--- Input material ---

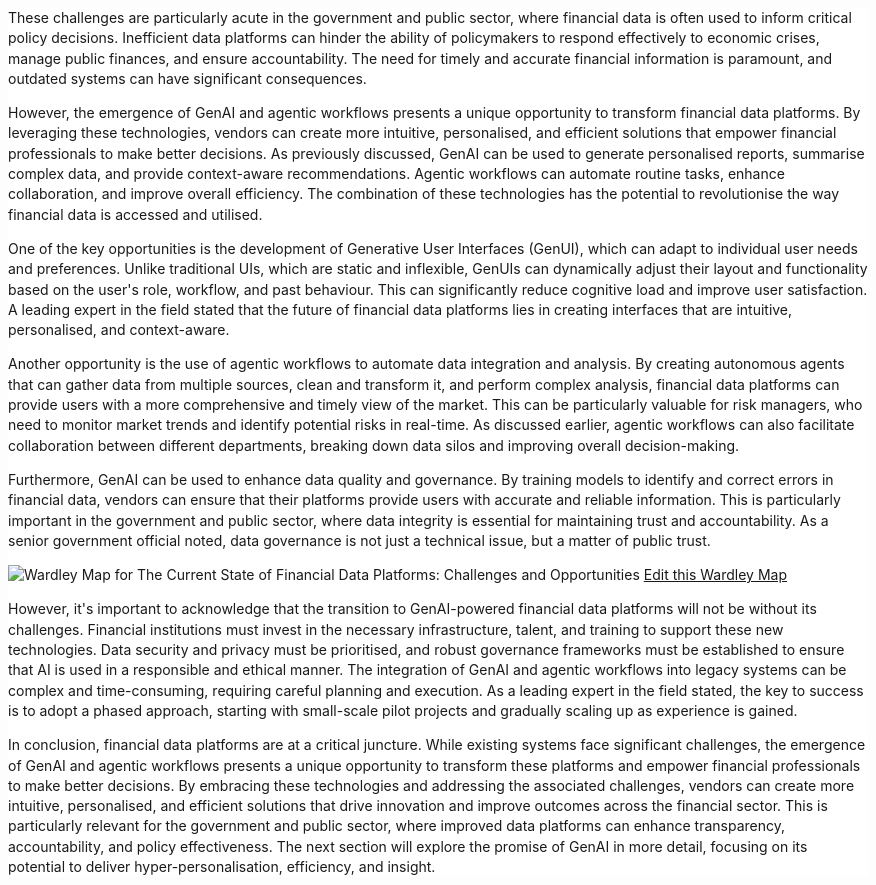 These challenges are particularly acute in the government and public sector, where financial data is often used to inform critical policy decisions. Inefficient data platforms can hinder the ability of policymakers to respond effectively to economic crises, manage public finances, and ensure accountability. The need for timely and accurate financial information is paramount, and outdated systems can have significant consequences.

However, the emergence of GenAI and agentic workflows presents a unique opportunity to transform financial data platforms. By leveraging these technologies, vendors can create more intuitive, personalised, and efficient solutions that empower financial professionals to make better decisions. As previously discussed, GenAI can be used to generate personalised reports, summarise complex data, and provide context-aware recommendations. Agentic workflows can automate routine tasks, enhance collaboration, and improve overall efficiency. The combination of these technologies has the potential to revolutionise the way financial data is accessed and utilised.

One of the key opportunities is the development of Generative User Interfaces (GenUI), which can adapt to individual user needs and preferences. Unlike traditional UIs, which are static and inflexible, GenUIs can dynamically adjust their layout and functionality based on the user's role, workflow, and past behaviour. This can significantly reduce cognitive load and improve user satisfaction. A leading expert in the field stated that the future of financial data platforms lies in creating interfaces that are intuitive, personalised, and context-aware.

Another opportunity is the use of agentic workflows to automate data integration and analysis. By creating autonomous agents that can gather data from multiple sources, clean and transform it, and perform complex analysis, financial data platforms can provide users with a more comprehensive and timely view of the market. This can be particularly valuable for risk managers, who need to monitor market trends and identify potential risks in real-time. As discussed earlier, agentic workflows can also facilitate collaboration between different departments, breaking down data silos and improving overall decision-making.

Furthermore, GenAI can be used to enhance data quality and governance. By training models to identify and correct errors in financial data, vendors can ensure that their platforms provide users with accurate and reliable information. This is particularly important in the government and public sector, where data integrity is essential for maintaining trust and accountability. As a senior government official noted, data governance is not just a technical issue, but a matter of public trust.

![Wardley Map for The Current State of Financial Data Platforms: Challenges and Opportunities](https://images.wardleymaps.ai/map_4cde69a0-1426-4b07-9ff0-a056b788739d.png)
[Edit this Wardley Map](https://create.wardleymaps.ai/#clone:41cd9529af32029fdc)

However, it's important to acknowledge that the transition to GenAI-powered financial data platforms will not be without its challenges. Financial institutions must invest in the necessary infrastructure, talent, and training to support these new technologies. Data security and privacy must be prioritised, and robust governance frameworks must be established to ensure that AI is used in a responsible and ethical manner. The integration of GenAI and agentic workflows into legacy systems can be complex and time-consuming, requiring careful planning and execution. As a leading expert in the field stated, the key to success is to adopt a phased approach, starting with small-scale pilot projects and gradually scaling up as experience is gained.

In conclusion, financial data platforms are at a critical juncture. While existing systems face significant challenges, the emergence of GenAI and agentic workflows presents a unique opportunity to transform these platforms and empower financial professionals to make better decisions. By embracing these technologies and addressing the associated challenges, vendors can create more intuitive, personalised, and efficient solutions that drive innovation and improve outcomes across the financial sector. This is particularly relevant for the government and public sector, where improved data platforms can enhance transparency, accountability, and policy effectiveness. The next section will explore the promise of GenAI in more detail, focusing on its potential to deliver hyper-personalisation, efficiency, and insight.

---

» Task statement:
Set down precisely the lines above between the line holding "One of the key" and the line holding "Another opportunity is", inclusive, and nothing beyond them.

» Final answer:
One of the key opportunities is the development of Generative User Interfaces (GenUI), which can adapt to individual user needs and preferences. Unlike traditional UIs, which are static and inflexible, GenUIs can dynamically adjust their layout and functionality based on the user's role, workflow, and past behaviour. This can significantly reduce cognitive load and improve user satisfaction. A leading expert in the field stated that the future of financial data platforms lies in creating interfaces that are intuitive, personalised, and context-aware.

Another opportunity is the use of agentic workflows to automate data integration and analysis. By creating autonomous agents that can gather data from multiple sources, clean and transform it, and perform complex analysis, financial data platforms can provide users with a more comprehensive and timely view of the market. This can be particularly valuable for risk managers, who need to monitor market trends and identify potential risks in real-time. As discussed earlier, agentic workflows can also facilitate collaboration between different departments, breaking down data silos and improving overall decision-making.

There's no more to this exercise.